Saved data entries:
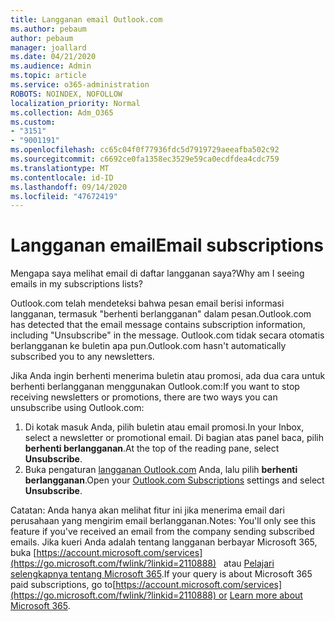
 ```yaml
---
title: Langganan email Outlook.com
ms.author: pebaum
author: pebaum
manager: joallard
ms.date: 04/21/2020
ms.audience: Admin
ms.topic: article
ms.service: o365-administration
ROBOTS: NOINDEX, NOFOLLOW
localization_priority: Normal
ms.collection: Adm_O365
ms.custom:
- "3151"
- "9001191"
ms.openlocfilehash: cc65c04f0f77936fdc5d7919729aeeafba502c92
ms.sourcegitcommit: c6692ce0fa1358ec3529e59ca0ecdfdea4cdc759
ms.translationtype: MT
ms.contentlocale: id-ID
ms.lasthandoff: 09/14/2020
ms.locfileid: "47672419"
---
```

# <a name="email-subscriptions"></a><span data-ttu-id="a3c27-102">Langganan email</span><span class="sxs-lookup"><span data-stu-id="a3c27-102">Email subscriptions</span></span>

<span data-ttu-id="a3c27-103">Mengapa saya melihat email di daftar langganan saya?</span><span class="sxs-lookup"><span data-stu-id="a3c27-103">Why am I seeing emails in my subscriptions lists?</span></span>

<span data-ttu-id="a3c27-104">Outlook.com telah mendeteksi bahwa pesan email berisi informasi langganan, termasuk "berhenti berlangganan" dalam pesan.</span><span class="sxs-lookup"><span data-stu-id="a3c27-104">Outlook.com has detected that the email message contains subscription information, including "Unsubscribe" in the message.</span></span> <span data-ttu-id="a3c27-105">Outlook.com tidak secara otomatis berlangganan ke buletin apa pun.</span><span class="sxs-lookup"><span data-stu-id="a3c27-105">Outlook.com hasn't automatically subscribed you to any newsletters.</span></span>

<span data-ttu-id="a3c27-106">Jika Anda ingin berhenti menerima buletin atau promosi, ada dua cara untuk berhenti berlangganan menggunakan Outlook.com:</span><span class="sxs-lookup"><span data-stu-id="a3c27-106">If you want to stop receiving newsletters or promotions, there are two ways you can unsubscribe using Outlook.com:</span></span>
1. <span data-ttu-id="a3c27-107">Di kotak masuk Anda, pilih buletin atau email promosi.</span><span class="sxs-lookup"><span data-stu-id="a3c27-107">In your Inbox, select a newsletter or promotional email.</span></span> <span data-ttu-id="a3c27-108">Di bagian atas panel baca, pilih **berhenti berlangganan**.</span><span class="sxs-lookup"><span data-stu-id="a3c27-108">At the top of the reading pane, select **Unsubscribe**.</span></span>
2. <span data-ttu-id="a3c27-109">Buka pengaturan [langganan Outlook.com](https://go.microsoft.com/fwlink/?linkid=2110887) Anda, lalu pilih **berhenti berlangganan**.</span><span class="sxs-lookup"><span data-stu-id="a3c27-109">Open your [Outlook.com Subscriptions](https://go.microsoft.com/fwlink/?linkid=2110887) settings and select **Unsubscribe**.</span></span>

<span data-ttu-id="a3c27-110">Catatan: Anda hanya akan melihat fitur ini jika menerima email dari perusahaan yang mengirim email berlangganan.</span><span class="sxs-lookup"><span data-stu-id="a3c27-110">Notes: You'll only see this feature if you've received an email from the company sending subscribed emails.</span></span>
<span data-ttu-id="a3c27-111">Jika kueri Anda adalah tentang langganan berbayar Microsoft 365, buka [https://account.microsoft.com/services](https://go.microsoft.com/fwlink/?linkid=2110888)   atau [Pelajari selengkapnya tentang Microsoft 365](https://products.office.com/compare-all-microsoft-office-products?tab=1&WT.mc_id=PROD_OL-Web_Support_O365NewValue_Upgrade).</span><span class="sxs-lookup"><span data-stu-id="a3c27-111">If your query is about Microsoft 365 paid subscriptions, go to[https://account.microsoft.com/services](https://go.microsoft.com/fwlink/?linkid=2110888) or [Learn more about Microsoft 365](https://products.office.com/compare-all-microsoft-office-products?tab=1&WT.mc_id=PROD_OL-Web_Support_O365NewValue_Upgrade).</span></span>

==

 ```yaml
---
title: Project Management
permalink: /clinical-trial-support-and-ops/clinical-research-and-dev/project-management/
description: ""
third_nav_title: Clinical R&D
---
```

* * *

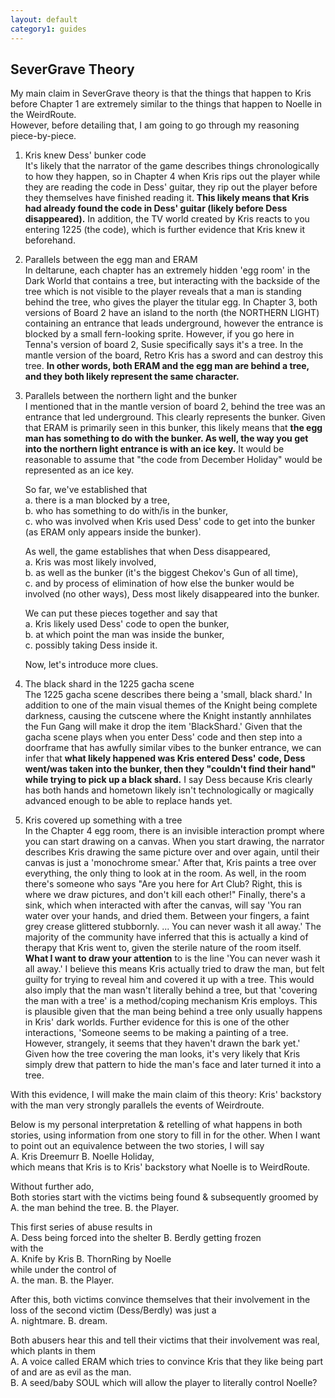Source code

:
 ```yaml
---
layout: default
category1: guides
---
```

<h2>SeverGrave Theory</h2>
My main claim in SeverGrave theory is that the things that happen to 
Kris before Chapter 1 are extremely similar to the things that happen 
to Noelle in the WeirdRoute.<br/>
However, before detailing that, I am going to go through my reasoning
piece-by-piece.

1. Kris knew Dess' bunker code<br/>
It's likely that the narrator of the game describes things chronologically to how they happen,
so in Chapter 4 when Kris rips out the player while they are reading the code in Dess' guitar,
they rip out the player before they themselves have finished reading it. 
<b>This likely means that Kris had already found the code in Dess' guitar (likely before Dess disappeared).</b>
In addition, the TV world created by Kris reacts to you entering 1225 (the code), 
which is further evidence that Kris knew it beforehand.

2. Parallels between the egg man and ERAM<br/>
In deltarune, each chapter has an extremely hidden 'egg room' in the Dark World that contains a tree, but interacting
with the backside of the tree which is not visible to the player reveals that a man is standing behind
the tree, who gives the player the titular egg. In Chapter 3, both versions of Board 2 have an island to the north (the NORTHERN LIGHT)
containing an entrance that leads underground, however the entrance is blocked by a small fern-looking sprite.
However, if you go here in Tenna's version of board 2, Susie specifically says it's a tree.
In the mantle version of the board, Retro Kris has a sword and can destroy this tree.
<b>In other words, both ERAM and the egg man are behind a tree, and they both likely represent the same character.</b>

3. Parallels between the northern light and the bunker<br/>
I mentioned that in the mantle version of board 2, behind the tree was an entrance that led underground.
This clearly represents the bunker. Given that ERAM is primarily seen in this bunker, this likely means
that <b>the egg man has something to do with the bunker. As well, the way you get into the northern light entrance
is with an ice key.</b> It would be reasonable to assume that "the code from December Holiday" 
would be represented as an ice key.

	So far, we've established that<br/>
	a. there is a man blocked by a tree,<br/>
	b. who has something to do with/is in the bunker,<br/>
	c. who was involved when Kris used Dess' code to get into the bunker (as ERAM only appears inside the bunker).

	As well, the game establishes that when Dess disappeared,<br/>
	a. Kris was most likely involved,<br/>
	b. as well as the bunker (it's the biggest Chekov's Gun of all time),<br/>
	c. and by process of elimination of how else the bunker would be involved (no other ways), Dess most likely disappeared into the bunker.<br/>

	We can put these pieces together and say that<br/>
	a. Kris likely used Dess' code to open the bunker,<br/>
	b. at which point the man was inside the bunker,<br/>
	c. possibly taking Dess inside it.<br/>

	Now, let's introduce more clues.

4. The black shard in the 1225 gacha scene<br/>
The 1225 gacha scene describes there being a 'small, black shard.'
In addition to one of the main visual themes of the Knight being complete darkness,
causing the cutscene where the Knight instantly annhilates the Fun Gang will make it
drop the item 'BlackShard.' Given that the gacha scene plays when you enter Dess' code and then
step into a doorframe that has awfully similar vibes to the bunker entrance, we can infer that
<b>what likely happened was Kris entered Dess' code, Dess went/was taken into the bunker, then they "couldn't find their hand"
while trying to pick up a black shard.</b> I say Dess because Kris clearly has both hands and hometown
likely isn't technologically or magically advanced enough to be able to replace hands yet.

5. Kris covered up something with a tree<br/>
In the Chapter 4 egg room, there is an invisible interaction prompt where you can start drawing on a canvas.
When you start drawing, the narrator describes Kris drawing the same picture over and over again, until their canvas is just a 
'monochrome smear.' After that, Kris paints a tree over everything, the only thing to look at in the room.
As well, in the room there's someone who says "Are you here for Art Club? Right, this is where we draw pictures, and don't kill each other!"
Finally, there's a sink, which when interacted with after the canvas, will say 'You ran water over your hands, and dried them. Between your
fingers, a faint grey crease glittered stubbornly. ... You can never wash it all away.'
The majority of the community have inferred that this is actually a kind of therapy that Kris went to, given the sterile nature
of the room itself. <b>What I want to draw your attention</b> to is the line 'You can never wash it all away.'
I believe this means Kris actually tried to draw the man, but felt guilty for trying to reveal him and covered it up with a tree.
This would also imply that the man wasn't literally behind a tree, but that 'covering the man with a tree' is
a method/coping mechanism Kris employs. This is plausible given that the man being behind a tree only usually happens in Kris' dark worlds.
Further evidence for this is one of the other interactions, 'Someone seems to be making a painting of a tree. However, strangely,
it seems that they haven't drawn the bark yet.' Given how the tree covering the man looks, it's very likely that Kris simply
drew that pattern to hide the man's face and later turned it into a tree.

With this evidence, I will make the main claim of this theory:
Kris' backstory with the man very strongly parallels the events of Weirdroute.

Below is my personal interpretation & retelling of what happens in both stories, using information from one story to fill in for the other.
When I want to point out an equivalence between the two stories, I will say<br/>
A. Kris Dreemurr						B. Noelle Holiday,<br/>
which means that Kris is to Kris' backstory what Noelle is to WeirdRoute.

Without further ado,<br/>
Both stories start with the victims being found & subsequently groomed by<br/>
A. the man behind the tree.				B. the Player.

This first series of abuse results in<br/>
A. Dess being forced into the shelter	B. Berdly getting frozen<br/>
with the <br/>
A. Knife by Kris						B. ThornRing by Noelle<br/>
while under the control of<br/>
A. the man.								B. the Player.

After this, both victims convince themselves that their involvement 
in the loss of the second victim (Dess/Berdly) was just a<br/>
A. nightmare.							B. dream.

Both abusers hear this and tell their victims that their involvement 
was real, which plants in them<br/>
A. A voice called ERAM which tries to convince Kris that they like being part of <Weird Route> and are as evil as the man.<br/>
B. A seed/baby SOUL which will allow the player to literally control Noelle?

=== WHAT YOU ARE ASKED TO DO ===
Lines to set down from above: the line with "step into a", the line with "As well, in", and every line between, each exactly as written.

=== REPLY ===
step into a doorframe that has awfully similar vibes to the bunker entrance, we can infer that
<b>what likely happened was Kris entered Dess' code, Dess went/was taken into the bunker, then they "couldn't find their hand"
while trying to pick up a black shard.</b> I say Dess because Kris clearly has both hands and hometown
likely isn't technologically or magically advanced enough to be able to replace hands yet.

5. Kris covered up something with a tree<br/>
In the Chapter 4 egg room, there is an invisible interaction prompt where you can start drawing on a canvas.
When you start drawing, the narrator describes Kris drawing the same picture over and over again, until their canvas is just a 
'monochrome smear.' After that, Kris paints a tree over everything, the only thing to look at in the room.
As well, in the room there's someone who says "Are you here for Art Club? Right, this is where we draw pictures, and don't kill each other!"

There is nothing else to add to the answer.